**Activity:** Out of the entries that follow, copy each line containing "body".

**Study material:**

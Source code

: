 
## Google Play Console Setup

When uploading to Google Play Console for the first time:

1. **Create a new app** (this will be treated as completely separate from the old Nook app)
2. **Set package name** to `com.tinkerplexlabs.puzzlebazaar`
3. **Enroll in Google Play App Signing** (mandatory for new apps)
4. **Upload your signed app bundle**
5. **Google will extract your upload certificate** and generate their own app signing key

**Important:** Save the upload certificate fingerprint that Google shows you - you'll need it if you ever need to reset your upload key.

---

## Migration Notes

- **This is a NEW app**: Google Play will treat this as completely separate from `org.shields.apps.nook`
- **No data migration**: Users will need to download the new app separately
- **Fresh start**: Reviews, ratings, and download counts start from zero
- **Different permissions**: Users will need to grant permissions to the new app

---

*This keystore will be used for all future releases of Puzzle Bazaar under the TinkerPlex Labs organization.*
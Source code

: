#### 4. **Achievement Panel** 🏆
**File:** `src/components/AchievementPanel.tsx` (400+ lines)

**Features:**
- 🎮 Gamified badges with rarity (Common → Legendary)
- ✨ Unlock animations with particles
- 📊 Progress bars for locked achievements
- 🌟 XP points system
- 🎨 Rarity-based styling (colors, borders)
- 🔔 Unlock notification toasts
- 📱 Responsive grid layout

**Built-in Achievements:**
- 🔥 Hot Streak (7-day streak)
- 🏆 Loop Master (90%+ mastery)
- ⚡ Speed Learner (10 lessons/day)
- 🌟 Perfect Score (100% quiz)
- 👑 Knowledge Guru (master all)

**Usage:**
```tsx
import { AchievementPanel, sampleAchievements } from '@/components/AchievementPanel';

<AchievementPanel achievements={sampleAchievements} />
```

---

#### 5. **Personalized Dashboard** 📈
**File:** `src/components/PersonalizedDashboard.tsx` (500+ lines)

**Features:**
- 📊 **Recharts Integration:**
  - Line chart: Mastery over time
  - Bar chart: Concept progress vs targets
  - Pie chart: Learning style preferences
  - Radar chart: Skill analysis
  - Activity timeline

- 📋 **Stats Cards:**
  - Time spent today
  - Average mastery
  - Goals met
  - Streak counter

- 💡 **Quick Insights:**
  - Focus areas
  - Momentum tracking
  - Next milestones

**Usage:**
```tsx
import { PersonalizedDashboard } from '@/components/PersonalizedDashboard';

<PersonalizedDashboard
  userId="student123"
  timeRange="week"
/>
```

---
==
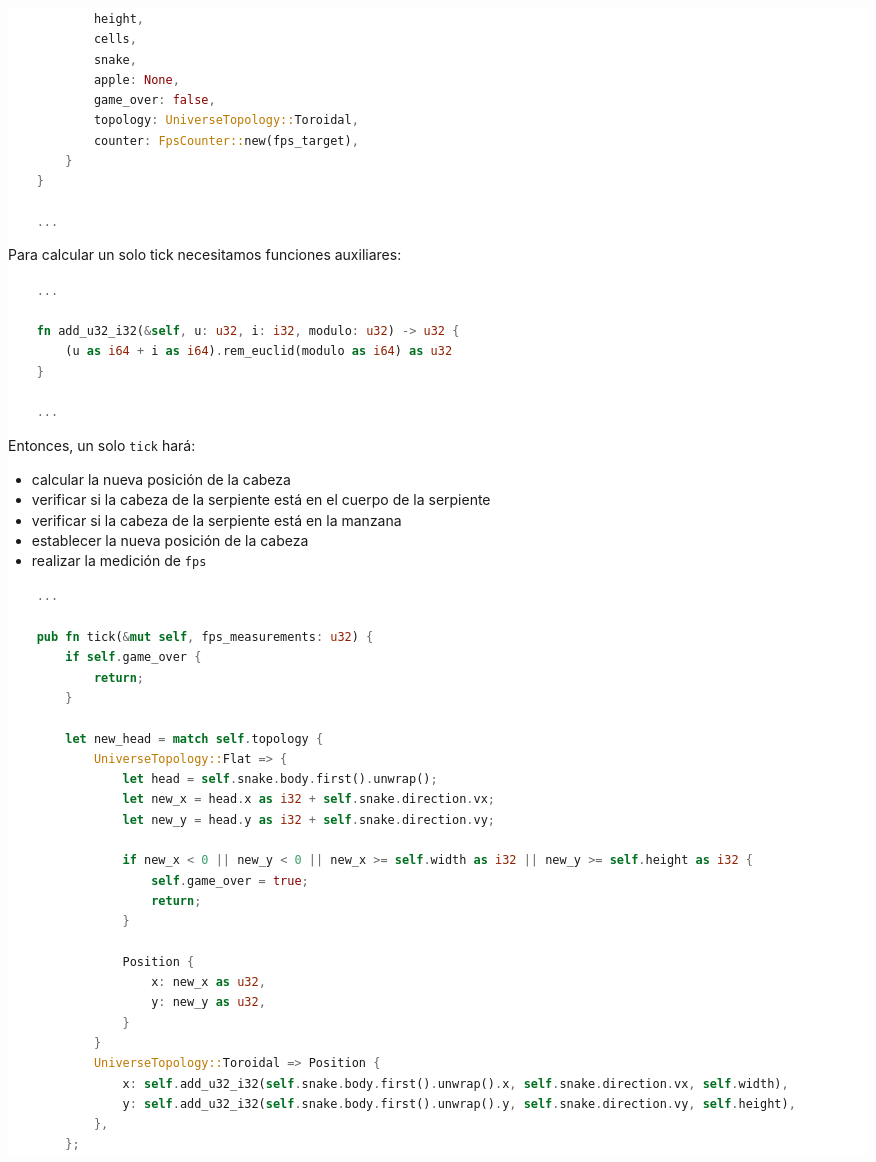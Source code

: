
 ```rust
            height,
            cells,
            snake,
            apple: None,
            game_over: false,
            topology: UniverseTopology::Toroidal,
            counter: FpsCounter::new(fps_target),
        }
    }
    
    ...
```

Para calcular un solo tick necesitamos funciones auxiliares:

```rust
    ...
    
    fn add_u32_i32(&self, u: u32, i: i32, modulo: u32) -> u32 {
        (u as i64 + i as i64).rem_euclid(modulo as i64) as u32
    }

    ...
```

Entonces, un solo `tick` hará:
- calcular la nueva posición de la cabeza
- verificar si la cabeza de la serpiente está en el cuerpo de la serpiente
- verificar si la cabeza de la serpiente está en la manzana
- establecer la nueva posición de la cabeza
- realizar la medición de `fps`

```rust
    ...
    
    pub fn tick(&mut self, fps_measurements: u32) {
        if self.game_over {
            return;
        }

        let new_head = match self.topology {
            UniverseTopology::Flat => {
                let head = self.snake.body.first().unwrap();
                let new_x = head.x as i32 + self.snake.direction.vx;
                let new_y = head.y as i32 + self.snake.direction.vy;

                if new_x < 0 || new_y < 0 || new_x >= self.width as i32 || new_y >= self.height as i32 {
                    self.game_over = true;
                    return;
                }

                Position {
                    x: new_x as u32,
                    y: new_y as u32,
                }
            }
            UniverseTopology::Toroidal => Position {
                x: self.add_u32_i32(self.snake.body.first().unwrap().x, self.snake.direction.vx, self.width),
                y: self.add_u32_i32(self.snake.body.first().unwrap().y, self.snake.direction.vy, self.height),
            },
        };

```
==
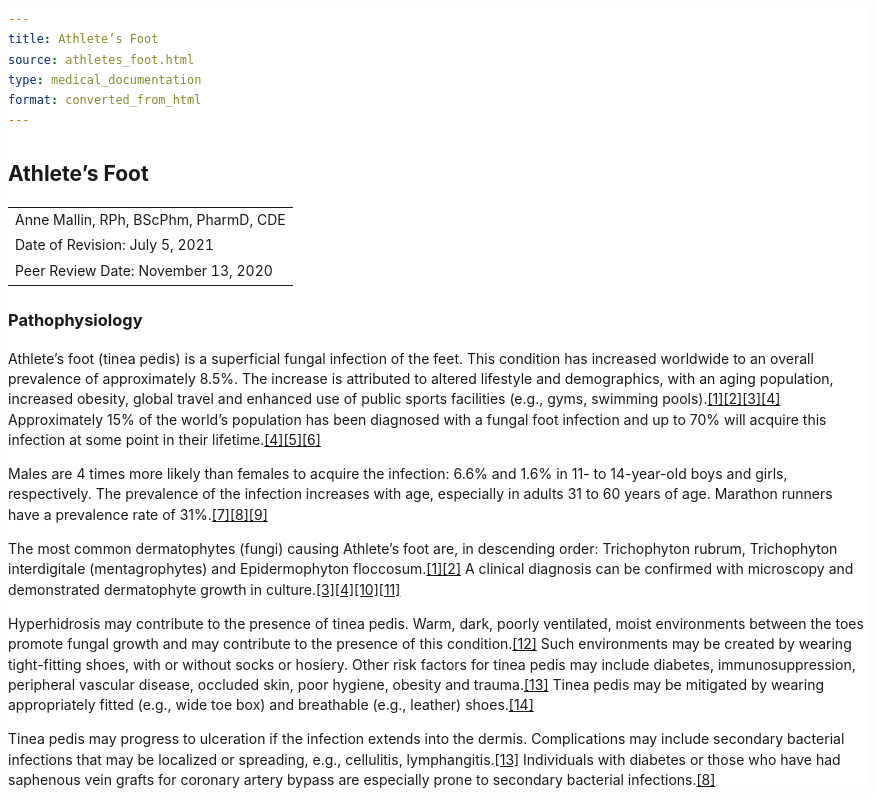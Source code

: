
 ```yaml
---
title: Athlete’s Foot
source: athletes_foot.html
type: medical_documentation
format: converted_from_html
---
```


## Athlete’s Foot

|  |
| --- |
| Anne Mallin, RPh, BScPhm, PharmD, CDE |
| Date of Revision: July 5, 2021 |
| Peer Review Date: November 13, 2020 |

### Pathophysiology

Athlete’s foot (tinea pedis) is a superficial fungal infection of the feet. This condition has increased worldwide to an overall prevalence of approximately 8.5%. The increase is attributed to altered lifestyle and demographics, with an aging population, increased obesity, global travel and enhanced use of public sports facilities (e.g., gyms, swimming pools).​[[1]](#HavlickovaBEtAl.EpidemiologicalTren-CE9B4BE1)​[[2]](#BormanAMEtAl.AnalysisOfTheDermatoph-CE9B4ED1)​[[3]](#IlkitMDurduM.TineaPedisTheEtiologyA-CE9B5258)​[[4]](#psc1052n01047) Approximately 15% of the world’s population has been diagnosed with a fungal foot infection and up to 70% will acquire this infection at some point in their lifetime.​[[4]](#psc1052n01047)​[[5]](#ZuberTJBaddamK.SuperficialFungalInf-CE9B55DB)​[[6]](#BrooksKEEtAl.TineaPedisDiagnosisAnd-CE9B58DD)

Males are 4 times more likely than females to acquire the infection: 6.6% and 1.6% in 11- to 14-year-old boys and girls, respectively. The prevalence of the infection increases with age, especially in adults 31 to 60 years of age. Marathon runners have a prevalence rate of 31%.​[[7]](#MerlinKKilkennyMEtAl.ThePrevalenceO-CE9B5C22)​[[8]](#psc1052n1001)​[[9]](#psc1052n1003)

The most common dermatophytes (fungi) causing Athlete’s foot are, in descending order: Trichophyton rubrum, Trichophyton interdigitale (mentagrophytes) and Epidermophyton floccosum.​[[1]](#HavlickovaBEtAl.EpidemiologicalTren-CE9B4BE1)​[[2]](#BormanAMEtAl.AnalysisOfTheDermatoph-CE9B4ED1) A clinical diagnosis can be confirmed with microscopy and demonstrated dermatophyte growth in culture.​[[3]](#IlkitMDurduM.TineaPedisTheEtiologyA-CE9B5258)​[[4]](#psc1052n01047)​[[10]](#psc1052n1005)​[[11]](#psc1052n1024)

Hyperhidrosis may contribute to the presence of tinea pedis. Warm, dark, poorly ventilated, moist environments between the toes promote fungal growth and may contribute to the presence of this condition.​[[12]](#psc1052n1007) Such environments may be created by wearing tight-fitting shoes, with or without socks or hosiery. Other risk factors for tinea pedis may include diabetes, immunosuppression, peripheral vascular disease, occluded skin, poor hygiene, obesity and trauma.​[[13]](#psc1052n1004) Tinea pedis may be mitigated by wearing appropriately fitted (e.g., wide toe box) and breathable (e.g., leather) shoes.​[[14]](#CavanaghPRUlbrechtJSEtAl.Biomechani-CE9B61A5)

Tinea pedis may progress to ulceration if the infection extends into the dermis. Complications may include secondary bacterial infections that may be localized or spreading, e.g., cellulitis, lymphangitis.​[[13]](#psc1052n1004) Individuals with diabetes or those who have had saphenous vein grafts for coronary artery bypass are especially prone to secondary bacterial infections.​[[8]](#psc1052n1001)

**Exercise solution:**
                let head = self.snake.body.first().unwrap();
                x: self.add_u32_i32(self.snake.body.first().unwrap().x, self.snake.direction.vx, self.width),
                y: self.add_u32_i32(self.snake.body.first().unwrap().y, self.snake.direction.vy, self.height),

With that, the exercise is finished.